Kejagung mulanya menetapkan 3 orang tersangka, mereka adalah Eks Kepala BGN Dadan Hindayana, eks Wakil Kepala BGN, Sony Sonjaya dan Lodewyk Pusung. Kejagung mengusut kasus ini berasas surat perintah tanggal 29 Mei 2026.

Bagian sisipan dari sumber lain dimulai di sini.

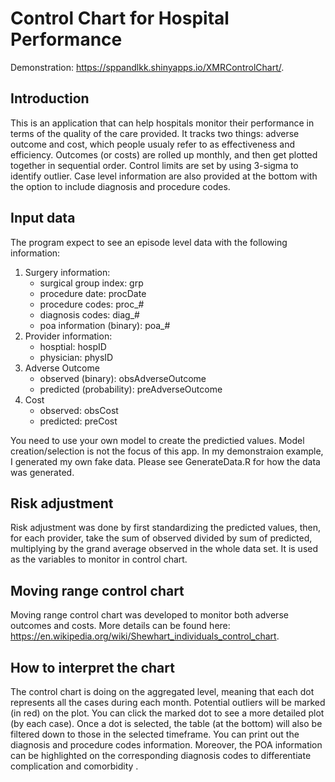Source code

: # Control Chart for Hospital Performance

Demonstration: https://sppandlkk.shinyapps.io/XMRControlChart/.

## Introduction
This is an application that can help hospitals monitor their performance in terms of the quality of the care provided. It tracks two things: adverse outcome and cost, which people usualy refer to as effectiveness and efficiency. Outcomes (or costs) are rolled up monthly, and then get plotted together in sequential order. Control limits are set by using 3-sigma to identify outlier. Case level information are also provided at the bottom with the option to include diagnosis and procedure codes.

## Input data
The program expect to see an episode level data with the following information:
1. Surgery information: 
    * surgical group index: grp
    * procedure date: procDate
    * procedure codes: proc_#
    * diagnosis codes: diag_#
    * poa information (binary): poa_#
2. Provider information: 
    * hosptial: hospID
    * physician: physID
3. Adverse Outcome
    * observed (binary): obsAdverseOutcome
    * predicted (probability): preAdverseOutcome
4. Cost
    * observed: obsCost
    * predicted: preCost

You need to use your own model to create the predictied values. Model creation/selection is not the focus of this app. In my demonstraion example, I generated my own fake data. Please see GenerateData.R for how the data was generated.
    
## Risk adjustment
Risk adjustment was done by first standardizing the predicted values, then, for each provider, take the sum of observed divided by sum of predicted, multiplying by the grand average observed in the whole data set. It is used as the variables to monitor in control chart.

## Moving range control chart
Moving range control chart was developed to monitor both adverse outcomes and costs. More details can be found here: https://en.wikipedia.org/wiki/Shewhart_individuals_control_chart.

## How to interpret the chart
The control chart is doing on the aggregated level, meaning that each dot represents all the cases during each month. Potential outliers will be marked (in red) on the plot. You can click the marked dot to see a more detailed plot (by each case). Once a dot is selected, the table (at the bottom) will also be filtered down to those in the selected timeframe. You can print out the diagnosis and procedure codes information. Moreover, the POA information can be highlighted on the corresponding diagnosis codes to differentiate complication and comorbidity .
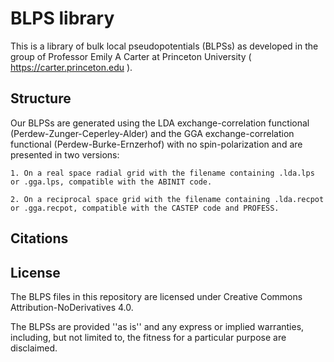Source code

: # BLPS library

This is a library of bulk local pseudopotentials (BLPSs) as developed in the group of Professor Emily A Carter at Princeton University ( https://carter.princeton.edu ).

## Structure

Our BLPSs are generated using the LDA exchange-correlation functional (Perdew-Zunger-Ceperley-Alder) and the GGA exchange-correlation functional (Perdew-Burke-Ernzerhof) with no spin-polarization and are presented in two versions:

	1. On a real space radial grid with the filename containing .lda.lps or .gga.lps, compatible with the ABINIT code.

	2. On a reciprocal space grid with the filename containing .lda.recpot or .gga.recpot, compatible with the CASTEP code and PROFESS.

## Citations

## License

The BLPS files in this repository are licensed under Creative Commons Attribution-NoDerivatives 4.0.

The BLPSs are provided ''as is'' and any express or implied warranties, including, but not limited to, the fitness for a particular purpose are disclaimed.

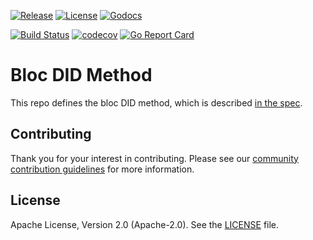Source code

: [![Release](https://img.shields.io/github/release/trustbloc/bloc-did-method.svg?style=flat-square)](https://github.com/trustbloc/bloc-did-method/releases/latest)
[![License](https://img.shields.io/badge/License-Apache%202.0-blue.svg)](https://raw.githubusercontent.com/trustbloc/bloc-did-method/master/LICENSE)
[![Godocs](https://img.shields.io/badge/godoc-reference-blue.svg)](https://godoc.org/github.com/trustbloc/bloc-did-method)

[![Build Status](https://dev.azure.com/trustbloc/edge/_apis/build/status/trustbloc.bloc-did-method?branchName=master)](https://dev.azure.com/trustbloc/edge/_build/latest?definitionId=27&branchName=master)
[![codecov](https://codecov.io/gh/trustbloc/bloc-did-method/branch/master/graph/badge.svg)](https://codecov.io/gh/trustbloc/bloc-did-method)
[![Go Report Card](https://goreportcard.com/badge/github.com/trustbloc/bloc-did-method)](https://goreportcard.com/report/github.com/trustbloc/bloc-did-method)

# Bloc DID Method

This repo defines the bloc DID method, which is described [in the spec](/docs/overview/bloc-did-method.md).

## Contributing
Thank you for your interest in contributing. Please see our [community contribution guidelines](https://github.com/trustbloc/community/blob/master/CONTRIBUTING.md) for more information.

## License
Apache License, Version 2.0 (Apache-2.0). See the [LICENSE](LICENSE) file.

"Penyidikan perkara dugaan tindak pidana korupsi tata kelola program Makan Bergizi Gratis alias MBG pada Badan Gizi Nasional tahun 2025-2026," kata Direktur Penyidikan pada Jampidsus Kejagung, Syarief Sulaeman Nahdi, dalam konvensi pers di Kantor Kejagung, Jakarta Selatan, Rabu (3/6/2026).
SCROLL TO CONTINUE WITH CONTENT
Kemudian, pada Kamis (11/6) dan Jumat (12/6) Kejagung mengumumkan dua tersangka baru kasus MBG. Dia adalah pihak swasta Asep Yusuf Somantri alias AYS dan Andri Mulyono (AM) sebagai Komisaris PT Yasa Artha Trimanunggal (PT YAT) nan merupakan penyedia motor listrik Emmo nan dibeli BGN.
Berikut daftar para tersangka:
1. Eks Kepala BGN Dadan Hindayana
2. Eks Wakil Kepala BGN Sony Sonjaya
3. Eks Wakil Kepala BGN Lodewyk Pusung
4. Asep Yusuf Somantri alias AYS selaku orang dekat Sony
5. Andri Mulyono (AM) selaku Komisaris PT Yasa Artha Trimanunggal (PT YAT)
Kejagung menduga ada penyimpangan dalam tata kelola program MBG, antara lain dugaan hubungan para tersangka dengan yayasan pengelola SPPG hingga dugaan mark up pengadaan motor listrik, sepatu, tablet, serta televisi.
Hal nan Membuat Dadan-Sony-Lodewyk Tersangka
Kejagung pun mengungkap sejumlah temuan nan membikin Dadan beserta Sony dan Lodewyk menjadi tersangka. Direktur Penyidikan pada Jampidsus Kejagung, Syarief Sulaeman, mengatakan MBG harusnya dikelola oleh yayasan pada setiap sekolah. Akan tetapi, kata dia, yayasan itu malah terafiliasi dengan Dadan dkk.
"Bahwa program MBG tersebut semestinya dikelola oleh yayasan-yayasan pada setiap sekolah, namun pada faktanya yayasan-yayasan nan ditunjuk sebagai mitra SPPG merupakan yayasan dan dijadikan sarana untuk kejahatan dan terafiliasi dengan pejabat alias pegawai BGN nan tidak memenuhi syarat untuk menjadi mitra SPPG," kata Syarief dalam bertemu pers.
Syarief menyebut Dadan, Sony, dan Lodewyk diduga mengatur proses verifikasi pembentukan SPPG. Sehingga, kata dia, SPPG itu milik yayasan nan terafiliasi dengan Dadan dkk.
"Namun tetap ditunjuk dengan langkah dilakukan pengaturan verifikasi pada portal mitra BGN dengan adanya atensi dari Tersangka," jelas dia.
Mantan Kepala Badan Gizi Nasional (BGN), Dadan Hindayana, resmi ditahan oleh Kejaksaan Agung (Kejagung) setelah menjalani pemeriksaan mengenai kasus nan tengah ditangani penyidik. (Foto: Andhika Prasetia/detikFoto)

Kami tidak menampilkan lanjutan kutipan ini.